_GIVEN RECORDS_
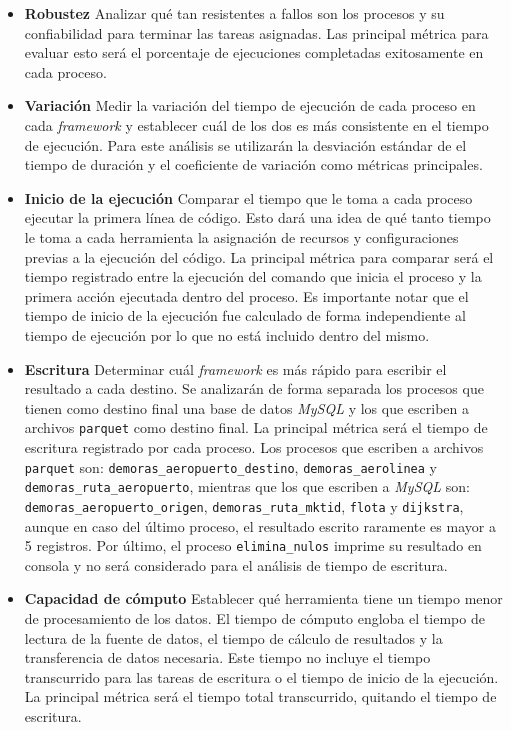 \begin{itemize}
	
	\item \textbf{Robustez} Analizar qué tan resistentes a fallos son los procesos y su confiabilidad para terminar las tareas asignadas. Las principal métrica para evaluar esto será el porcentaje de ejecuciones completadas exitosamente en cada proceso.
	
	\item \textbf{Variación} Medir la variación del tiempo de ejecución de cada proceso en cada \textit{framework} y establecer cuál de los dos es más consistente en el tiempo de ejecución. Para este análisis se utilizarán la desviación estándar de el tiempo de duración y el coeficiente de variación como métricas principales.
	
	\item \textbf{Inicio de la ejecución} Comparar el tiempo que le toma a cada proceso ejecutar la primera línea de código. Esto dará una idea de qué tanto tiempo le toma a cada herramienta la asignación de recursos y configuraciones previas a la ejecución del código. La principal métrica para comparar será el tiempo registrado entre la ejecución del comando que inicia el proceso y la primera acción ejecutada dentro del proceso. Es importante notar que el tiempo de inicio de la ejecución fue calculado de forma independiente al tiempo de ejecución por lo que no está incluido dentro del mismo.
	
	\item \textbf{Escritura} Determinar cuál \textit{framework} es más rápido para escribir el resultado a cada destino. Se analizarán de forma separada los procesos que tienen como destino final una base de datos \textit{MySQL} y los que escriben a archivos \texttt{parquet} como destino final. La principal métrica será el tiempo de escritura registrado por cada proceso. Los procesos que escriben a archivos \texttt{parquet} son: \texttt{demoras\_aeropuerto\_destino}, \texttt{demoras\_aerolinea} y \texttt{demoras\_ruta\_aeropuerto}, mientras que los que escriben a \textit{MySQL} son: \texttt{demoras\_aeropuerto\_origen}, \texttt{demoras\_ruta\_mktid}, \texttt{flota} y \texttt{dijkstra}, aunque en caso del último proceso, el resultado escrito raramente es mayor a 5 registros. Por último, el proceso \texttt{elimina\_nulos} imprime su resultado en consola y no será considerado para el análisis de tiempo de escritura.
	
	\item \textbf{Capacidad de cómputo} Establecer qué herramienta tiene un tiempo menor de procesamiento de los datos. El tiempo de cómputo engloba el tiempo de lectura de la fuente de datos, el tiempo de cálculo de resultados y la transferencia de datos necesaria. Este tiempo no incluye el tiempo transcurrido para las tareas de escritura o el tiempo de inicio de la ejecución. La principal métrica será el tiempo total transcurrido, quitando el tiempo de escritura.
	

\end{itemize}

_WHAT THE TASK ASKS_
What's needed is an exact copy of every entry, minus the pictures.

_THE ANSWER_
 \begin{itemize}
	
	\item \textbf{Robustez} Analizar qué tan resistentes a fallos son los procesos y su confiabilidad para terminar las tareas asignadas. Las principal métrica para evaluar esto será el porcentaje de ejecuciones completadas exitosamente en cada proceso.
	
	\item \textbf{Variación} Medir la variación del tiempo de ejecución de cada proceso en cada \textit{framework} y establecer cuál de los dos es más consistente en el tiempo de ejecución. Para este análisis se utilizarán la desviación estándar de el tiempo de duración y el coeficiente de variación como métricas principales.
	
	\item \textbf{Inicio de la ejecución} Comparar el tiempo que le toma a cada proceso ejecutar la primera línea de código. Esto dará una idea de qué tanto tiempo le toma a cada herramienta la asignación de recursos y configuraciones previas a la ejecución del código. La principal métrica para comparar será el tiempo registrado entre la ejecución del comando que inicia el proceso y la primera acción ejecutada dentro del proceso. Es importante notar que el tiempo de inicio de la ejecución fue calculado de forma independiente al tiempo de ejecución por lo que no está incluido dentro del mismo.
	
	\item \textbf{Escritura} Determinar cuál \textit{framework} es más rápido para escribir el resultado a cada destino. Se analizarán de forma separada los procesos que tienen como destino final una base de datos \textit{MySQL} y los que escriben a archivos \texttt{parquet} como destino final. La principal métrica será el tiempo de escritura registrado por cada proceso. Los procesos que escriben a archivos \texttt{parquet} son: \texttt{demoras\_aeropuerto\_destino}, \texttt{demoras\_aerolinea} y \texttt{demoras\_ruta\_aeropuerto}, mientras que los que escriben a \textit{MySQL} son: \texttt{demoras\_aeropuerto\_origen}, \texttt{demoras\_ruta\_mktid}, \texttt{flota} y \texttt{dijkstra}, aunque en caso del último proceso, el resultado escrito raramente es mayor a 5 registros. Por último, el proceso \texttt{elimina\_nulos} imprime su resultado en consola y no será considerado para el análisis de tiempo de escritura.
	
	\item \textbf{Capacidad de cómputo} Establecer qué herramienta tiene un tiempo menor de procesamiento de los datos. El tiempo de cómputo engloba el tiempo de lectura de la fuente de datos, el tiempo de cálculo de resultados y la transferencia de datos necesaria. Este tiempo no incluye el tiempo transcurrido para las tareas de escritura o el tiempo de inicio de la ejecución. La principal métrica será el tiempo total transcurrido, quitando el tiempo de escritura.
	

\end{itemize}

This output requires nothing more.